I summoned my other sword and forced the flames to run down my arms and across the blades. “I’ve always wondered what it’d be like to run these along a monster’s neck…Time to find out.”

I shot up into the air. When I got to just under its gigantic open mouth I landed on it holding one of the antennae for balance. I reared up and drove my blades straight down piercing its thick hide. When I pumped my wings they propelled me forward as I ran around the beast’s neck, all the while dragging my burning swords, forcing the flames to go well past the length of my swords so they would cut through like blow torches.

My feet slipped in the watery slime coating its reptilian skin, yet I didn’t give up. Instead I relied heavily on my wings to drive me forward. It thrashed wildly, nearly knocking me sideways. Violent waves sloshed up and its mouth opened in a deafening roar. Below, Beckett fought to keep his footing on the ledge next to the pool. The fierce tide swirled over it rising to his knees as he threw one burning blue energy ball after another.

When I reached my starting point connecting my cut straight around his neck I expected his head would slide right off. I flipped backward, landing beside Beckett. He pushed the soaking hair from his face. “Was that supposed to work?”

Rivets of crimson ran down from the incision. I tilted my head studying the monster. “As many energy balls as you can to the right side of his head, now!”

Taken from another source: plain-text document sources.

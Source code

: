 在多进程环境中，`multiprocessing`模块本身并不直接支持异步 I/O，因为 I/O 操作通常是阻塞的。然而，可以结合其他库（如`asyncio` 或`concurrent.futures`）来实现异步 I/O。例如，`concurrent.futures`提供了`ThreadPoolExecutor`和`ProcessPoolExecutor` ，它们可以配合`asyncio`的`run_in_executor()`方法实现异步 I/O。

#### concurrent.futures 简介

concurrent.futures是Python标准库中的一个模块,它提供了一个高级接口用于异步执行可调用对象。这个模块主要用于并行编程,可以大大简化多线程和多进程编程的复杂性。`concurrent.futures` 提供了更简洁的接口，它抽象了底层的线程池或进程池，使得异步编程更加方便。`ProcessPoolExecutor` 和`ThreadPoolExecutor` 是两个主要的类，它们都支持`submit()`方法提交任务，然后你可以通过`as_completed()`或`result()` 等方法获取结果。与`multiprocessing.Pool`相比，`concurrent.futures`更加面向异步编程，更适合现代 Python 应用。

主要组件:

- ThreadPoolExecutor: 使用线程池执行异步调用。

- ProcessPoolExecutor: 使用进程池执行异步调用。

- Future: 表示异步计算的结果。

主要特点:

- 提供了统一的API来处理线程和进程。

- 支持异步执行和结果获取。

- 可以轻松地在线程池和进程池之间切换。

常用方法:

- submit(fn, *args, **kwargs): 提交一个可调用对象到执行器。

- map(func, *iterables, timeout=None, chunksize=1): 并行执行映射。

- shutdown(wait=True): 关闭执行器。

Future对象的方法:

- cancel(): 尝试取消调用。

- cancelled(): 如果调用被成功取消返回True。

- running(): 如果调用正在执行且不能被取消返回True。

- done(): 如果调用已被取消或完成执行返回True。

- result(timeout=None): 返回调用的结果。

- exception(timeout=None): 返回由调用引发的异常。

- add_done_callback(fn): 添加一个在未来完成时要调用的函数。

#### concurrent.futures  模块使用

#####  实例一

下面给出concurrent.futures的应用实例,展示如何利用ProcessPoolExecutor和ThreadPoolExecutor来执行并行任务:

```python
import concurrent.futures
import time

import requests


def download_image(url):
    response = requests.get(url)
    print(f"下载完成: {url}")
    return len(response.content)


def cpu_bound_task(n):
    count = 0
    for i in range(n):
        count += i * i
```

Beckett didn’t hesitate. He fired in rapid succession, one ball after another. I followed up with my own fireballs alongside Beckett. Explosions of brightest fire-reds and deep magical blues fanned out like fireworks. In sudden silence, Charybdis stilled, holding its body straight up in the air towing over us. Then its head shifted to the side sliding free over its body. Blood and slime clung to the two pieces as they began to tumble toward the river.

Beckett and I shared a single panicked look a moment before the body crashed into the river and caused a tidal wave that swept us up and carried us further into the ever-shifting maze.